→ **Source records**

┌────────

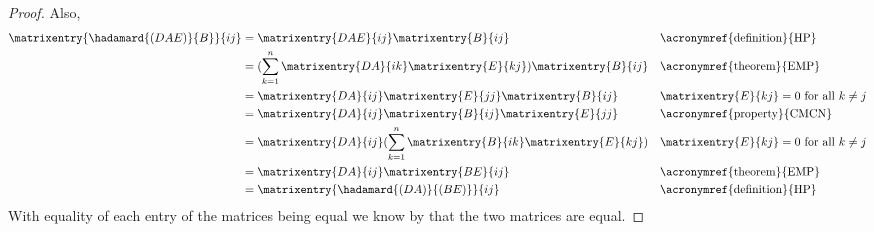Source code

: \begin{proof}
Also,
\begin{align*}
\matrixentry{\hadamard{(DAE)}{B}}{ij}
&=
\matrixentry{DAE}{ij} \matrixentry{B}{ij}
&& \text{\acronymref{definition}{HP}} \\
%
&=
(\sum_{k=1}^n \matrixentry{DA}{ik} \matrixentry{E}{kj}) \matrixentry{B}{ij}
&& \text{\acronymref{theorem}{EMP}} \\
%
&=
\matrixentry{DA}{ij} \matrixentry{E}{jj} \matrixentry{B}{ij}
&& \matrixentry{E}{kj} = 0 \text{ for all } k \neq j \\
%
&=
\matrixentry{DA}{ij} \matrixentry{B}{ij} \matrixentry{E}{jj}
&& \text{\acronymref{property}{CMCN}} \\
%
&=
\matrixentry{DA}{ij} (\sum_{k=1}^n \matrixentry{B}{ik} \matrixentry{E}{kj} )
&& \matrixentry{E}{kj} = 0 \text{ for all } k \neq j \\
%
&=
\matrixentry{DA}{ij} \matrixentry{BE}{ij}
&& \text{\acronymref{theorem}{EMP}} \\
%
&=
\matrixentry{\hadamard{(DA)}{(BE)}}{ij}
&& \text{\acronymref{definition}{HP}}
\end{align*}
With equality of each entry of the matrices being equal we know by  that the two matrices are equal.
\end{proof}
%
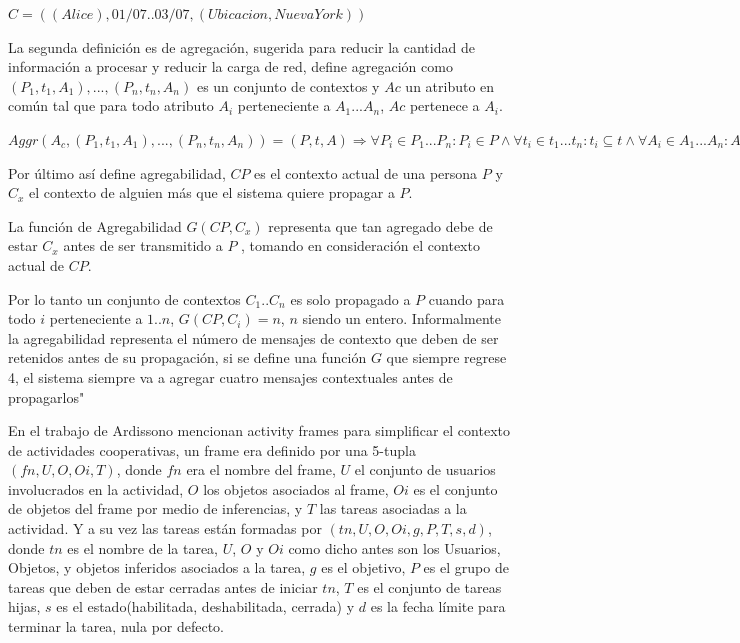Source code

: $C=( ( Alice ), 01/07..03/07, ( Ubicacion, Nueva York ))$

La segunda definici\'on es de agregaci\'on, sugerida para reducir la cantidad de informaci\'on a procesar y reducir la carga de red, define agregaci\'on como ${ ( P_{1},t_{1},A_{1} ),..., ( P_{n},t_{n},A_{n} ) }$ es un conjunto de contextos y $Ac$ un atributo en com\'un tal que para todo atributo $A_{i}$ perteneciente a $A_{1} ... A_{n}$, $Ac$ pertenece a $A_{i}$.

$Aggr( A_{c}, {( P_{1},t_{1},A_{1} ),..., ( P_{n},t_{n},A_{n} )}) = ( P, t, A )\Rightarrow \forall P_{i}\in P_{1}...P_{n}:P_{i}\in P \wedge \forall t_{i} \in t_{1}...t_{n}:t_{i}\subseteq t \wedge \forall A_{i}\in A_{1}...A_{n}:A_{i}\in A$

Por \'ultimo as\'i define agregabilidad, $CP$ es el contexto actual de una persona $P$ y $C_{x}$ el contexto de alguien m\'as que el sistema quiere propagar a $P$.

La funci\'on de Agregabilidad $G( CP, C_{x} )$ representa que tan agregado debe de estar $C_{x}$ antes de ser transmitido a $P$ , tomando en consideraci\'on el contexto actual de $CP$.

Por lo tanto un conjunto de contextos $C_{1}..C_{n}$ es solo propagado a $P$ cuando para todo $i$ perteneciente a $1..n$, $G( CP, C_{i} ) = n$, $n$ siendo un entero. Informalmente la agregabilidad representa el n\'umero de mensajes de contexto que deben de ser retenidos antes de su propagaci\'on, si se define una funci\'on $G$ que siempre regrese 4, el sistema siempre va a agregar cuatro mensajes contextuales antes de propagarlos"

En el trabajo de Ardissono \cite{ardissono2012context} mencionan activity frames para simplificar el contexto de actividades cooperativas, un frame era definido por una 5-tupla $( fn, U, O, Oi, T )$, donde $fn$ era el nombre del frame, $U$ el conjunto de usuarios involucrados en la actividad, $O$ los objetos asociados al frame, $Oi$ es el conjunto de objetos del frame por medio de inferencias, y $T$ las tareas asociadas a la actividad. Y a su vez las tareas est\'an formadas por $( tn, U, O, Oi, g, P, T, s, d )$, donde $tn$ es el nombre de la tarea, $U$, $O$ y $Oi$ como dicho antes son los Usuarios, Objetos, y objetos inferidos asociados a la tarea, $g$ es el objetivo, $P$ es el grupo de tareas que deben de estar cerradas antes de iniciar $tn$, $T$ es el conjunto de tareas hijas, $s$ es el estado(habilitada, deshabilitada, cerrada) y $d$ es la fecha l\'imite para terminar la tarea, nula por defecto.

└────────

→ **Your objective**
The data must be repeated exactly. Any pictures in it are to be left out.

→ **Exercise output**
Source code

: \begin{proof}
Also,
\begin{align*}
\matrixentry{\hadamard{(DAE)}{B}}{ij}
&=
\matrixentry{DAE}{ij} \matrixentry{B}{ij}
&& \text{\acronymref{definition}{HP}} \\
%
&=
(\sum_{k=1}^n \matrixentry{DA}{ik} \matrixentry{E}{kj}) \matrixentry{B}{ij}
&& \text{\acronymref{theorem}{EMP}} \\
%
&=
\matrixentry{DA}{ij} \matrixentry{E}{jj} \matrixentry{B}{ij}
&& \matrixentry{E}{kj} = 0 \text{ for all } k \neq j \\
%
&=
\matrixentry{DA}{ij} \matrixentry{B}{ij} \matrixentry{E}{jj}
&& \text{\acronymref{property}{CMCN}} \\
%
&=
\matrixentry{DA}{ij} (\sum_{k=1}^n \matrixentry{B}{ik} \matrixentry{E}{kj} )
&& \matrixentry{E}{kj} = 0 \text{ for all } k \neq j \\
%
&=
\matrixentry{DA}{ij} \matrixentry{BE}{ij}
&& \text{\acronymref{theorem}{EMP}} \\
%
&=
\matrixentry{\hadamard{(DA)}{(BE)}}{ij}
&& \text{\acronymref{definition}{HP}}
\end{align*}
With equality of each entry of the matrices being equal we know by  that the two matrices are equal.
\end{proof}
%
Source code

: $C=( ( Alice ), 01/07..03/07, ( Ubicacion, Nueva York ))$

La segunda definici\'on es de agregaci\'on, sugerida para reducir la cantidad de informaci\'on a procesar y reducir la carga de red, define agregaci\'on como ${ ( P_{1},t_{1},A_{1} ),..., ( P_{n},t_{n},A_{n} ) }$ es un conjunto de contextos y $Ac$ un atributo en com\'un tal que para todo atributo $A_{i}$ perteneciente a $A_{1} ... A_{n}$, $Ac$ pertenece a $A_{i}$.

$Aggr( A_{c}, {( P_{1},t_{1},A_{1} ),..., ( P_{n},t_{n},A_{n} )}) = ( P, t, A )\Rightarrow \forall P_{i}\in P_{1}...P_{n}:P_{i}\in P \wedge \forall t_{i} \in t_{1}...t_{n}:t_{i}\subseteq t \wedge \forall A_{i}\in A_{1}...A_{n}:A_{i}\in A$

Por \'ultimo as\'i define agregabilidad, $CP$ es el contexto actual de una persona $P$ y $C_{x}$ el contexto de alguien m\'as que el sistema quiere propagar a $P$.

La funci\'on de Agregabilidad $G( CP, C_{x} )$ representa que tan agregado debe de estar $C_{x}$ antes de ser transmitido a $P$ , tomando en consideraci\'on el contexto actual de $CP$.

Por lo tanto un conjunto de contextos $C_{1}..C_{n}$ es solo propagado a $P$ cuando para todo $i$ perteneciente a $1..n$, $G( CP, C_{i} ) = n$, $n$ siendo un entero. Informalmente la agregabilidad representa el n\'umero de mensajes de contexto que deben de ser retenidos antes de su propagaci\'on, si se define una funci\'on $G$ que siempre regrese 4, el sistema siempre va a agregar cuatro mensajes contextuales antes de propagarlos"

En el trabajo de Ardissono \cite{ardissono2012context} mencionan activity frames para simplificar el contexto de actividades cooperativas, un frame era definido por una 5-tupla $( fn, U, O, Oi, T )$, donde $fn$ era el nombre del frame, $U$ el conjunto de usuarios involucrados en la actividad, $O$ los objetos asociados al frame, $Oi$ es el conjunto de objetos del frame por medio de inferencias, y $T$ las tareas asociadas a la actividad. Y a su vez las tareas est\'an formadas por $( tn, U, O, Oi, g, P, T, s, d )$, donde $tn$ es el nombre de la tarea, $U$, $O$ y $Oi$ como dicho antes son los Usuarios, Objetos, y objetos inferidos asociados a la tarea, $g$ es el objetivo, $P$ es el grupo de tareas que deben de estar cerradas antes de iniciar $tn$, $T$ es el conjunto de tareas hijas, $s$ es el estado(habilitada, deshabilitada, cerrada) y $d$ es la fecha l\'imite para terminar la tarea, nula por defecto.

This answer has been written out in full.